Senin, 09 Oktober 2006

Multiple Sitemaps in the same directory

We've gotten a few questions about whether you can put multiple Sitemaps in the same directory. Yes, you can!

You might want to have multiple Sitemap files in a single directory for a number of reasons. For instance, if you have an auction site, you might want to have a daily Sitemap with new auction offers and a weekly Sitemap with less time-sensitive URLs. Or you could generate a new Sitemap every day with new offers, so that the list of Sitemaps grows over time. Either of these solutions works just fine.

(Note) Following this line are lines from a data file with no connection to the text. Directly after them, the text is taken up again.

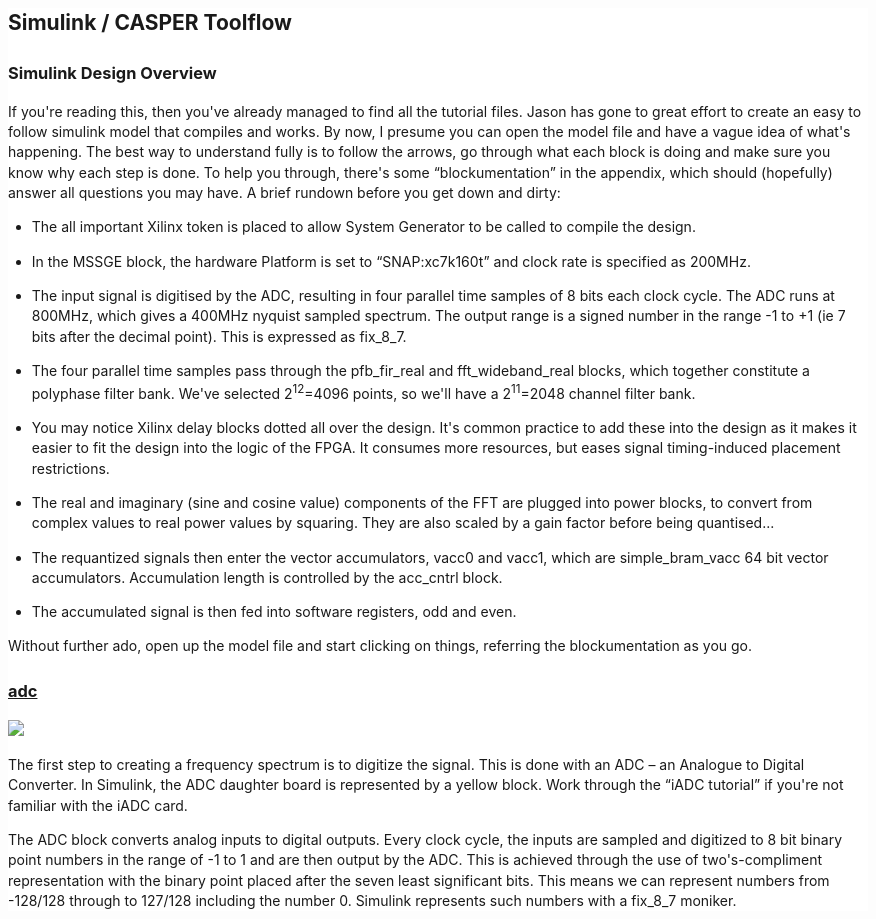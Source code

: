 ## Simulink / CASPER Toolflow ##

### Simulink Design Overview ###
If you're reading this, then you've already managed to find all the tutorial files.  Jason has gone to great effort to create an easy to follow simulink model that compiles and works.  By now, I presume you can open the model file and have a vague idea of what's happening.
The best way to understand fully is to follow the arrows, go through what each block is doing and make sure you know why each step is done. To help you through, there's some “blockumentation” in the appendix, which should (hopefully) answer all questions you may have. A brief rundown before you get down and dirty:


- The all important Xilinx token is placed to allow System Generator to be called to compile the design.

- In the MSSGE block, the hardware Platform is set to “SNAP:xc7k160t” and clock rate is specified as 200MHz.

- The input signal is digitised by the ADC, resulting in four parallel time samples of 8 bits each clock cycle. The ADC runs at 800MHz, which gives a 400MHz nyquist sampled spectrum. The output range is a signed number in the range -1 to +1 (ie 7 bits after the decimal point). This is expressed as fix_8_7.

- The four parallel time samples pass through the pfb_fir_real and fft_wideband_real blocks, which together constitute a polyphase filter bank. We've selected 2<sup>12</sup>=4096 points, so we'll have a  2<sup>11</sup>=2048 channel filter bank.

- You may notice Xilinx delay blocks dotted all over the design. It's common practice to add these into the design as it makes it easier to fit the design into the logic of the FPGA. It consumes more resources, but eases signal timing-induced placement restrictions.

- The real and imaginary (sine and cosine value) components of the FFT are plugged into power blocks, to convert from complex values to real power values by squaring. They are also scaled by a gain factor before being quantised...

- The requantized signals then enter the vector accumulators, vacc0 and vacc1, which are simple_bram_vacc 64 bit vector accumulators. Accumulation length is controlled by the acc_cntrl block.

- The accumulated signal is then fed into software registers, odd and even.


Without further ado, open up the model file and start clicking on things, referring the blockumentation as you go.

### [adc](https://casper.berkeley.edu/wiki/Adc) ###

![](../../_static/img/tut_spec/adc_4.1.png)

The first step to creating a frequency spectrum is to digitize the signal. This is done with an ADC – an Analogue to Digital Converter. In Simulink, the ADC daughter board is represented by a yellow block. Work through the “iADC tutorial” if you're not familiar with the iADC card.

The ADC block converts analog inputs to digital outputs. Every clock cycle, the inputs are sampled and digitized to 8 bit binary point numbers in the range of -1 to 1 and are then output by the ADC. This is achieved through the use of two's-compliment representation with the binary point placed after the seven least significant bits. This means we can represent numbers from -128/128 through to 127/128 including the number 0. Simulink represents such numbers with a fix_8_7 moniker.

Or, here's another sample scenario: Suppose you're a provider that supports multiple web shops, and they share a similar URL structure differentiated by a parameter. For example:

http://example.com/stores/home?id=1
http://example.com/stores/home?id=2
http://example.com/stores/home?id=3

Since they're all in the same directory, it's fine by our rules to put the URLs for all of the stores into a single Sitemap, under http://example.com/ or http://example.com/stores/. However, some webmasters may prefer to have separate Sitemaps for each store, such as:

http://example.com/stores/store1_sitemap.xml
http://example.com/stores/store2_sitemap.xml
http://example.com/stores/store3_sitemap.xml

As long as all URLs listed in the Sitemap are at the same location as the Sitemap or in a sub directory (in the above example http://example.com/stores/ or perhaps http://example.com/stores/catalog) it's fine for multiple Sitemaps to live in the same directory (as many as you want!). The important thing is that Sitemaps not contain URLs from parent directories or completely different directories -- if that happens, we can't be sure that the submitter controls the URL's directory, so we can't trust the metadata.

The above Sitemaps could also be collected into a single Sitemap index file and easily be submitted via Google webmaster tools. For example, you could create http://example.com/stores/sitemap_index.xml as follows:

<?xml version="1.0" encoding="UTF-8"?>
<sitemapindex xmlns="http://www.google.com/schemas/sitemap/0.84">
<sitemap>
<loc>http://example.com/stores/store1_sitemap.xml</loc>
<lastmod>2006-10-01T18:23:17+00:00</lastmod>
</sitemap>
<sitemap>
<loc>http://example.com/stores/store2_sitemap.xml</loc>
<lastmod>2006-10-01</lastmod>
</sitemap>
<sitemap>
<loc>http://example.com/stores/store3_sitemap.xml</loc>
<lastmod>2006-10-05</lastmod>
</sitemap>
</sitemapindex>

Then simply add the index file to your account, and you'll be able to see any errors for each of the child Sitemaps.

If each store includes more than 50,000 URLs (the maximum number for a single Sitemap), you would need to have multiple Sitemaps for each store. In that case, you may want to create a Sitemap index file for each store that lists the Sitemaps for that store. For instance:

http://example.com/stores/store1_sitemapindex.xml
http://example.com/stores/store2_sitemapindex.xml
http://example.com/stores/store3_sitemapindex.xml

Since Sitemap index files can't contain other index files, you would need to submit each Sitemap index file to your account separately.

Whether you list all URLs in a single Sitemap or in multiple Sitemaps (in the same directory of different directories) is simply based on what's easiest for you to maintain. We treat the URLs equally for each of these methods of organization.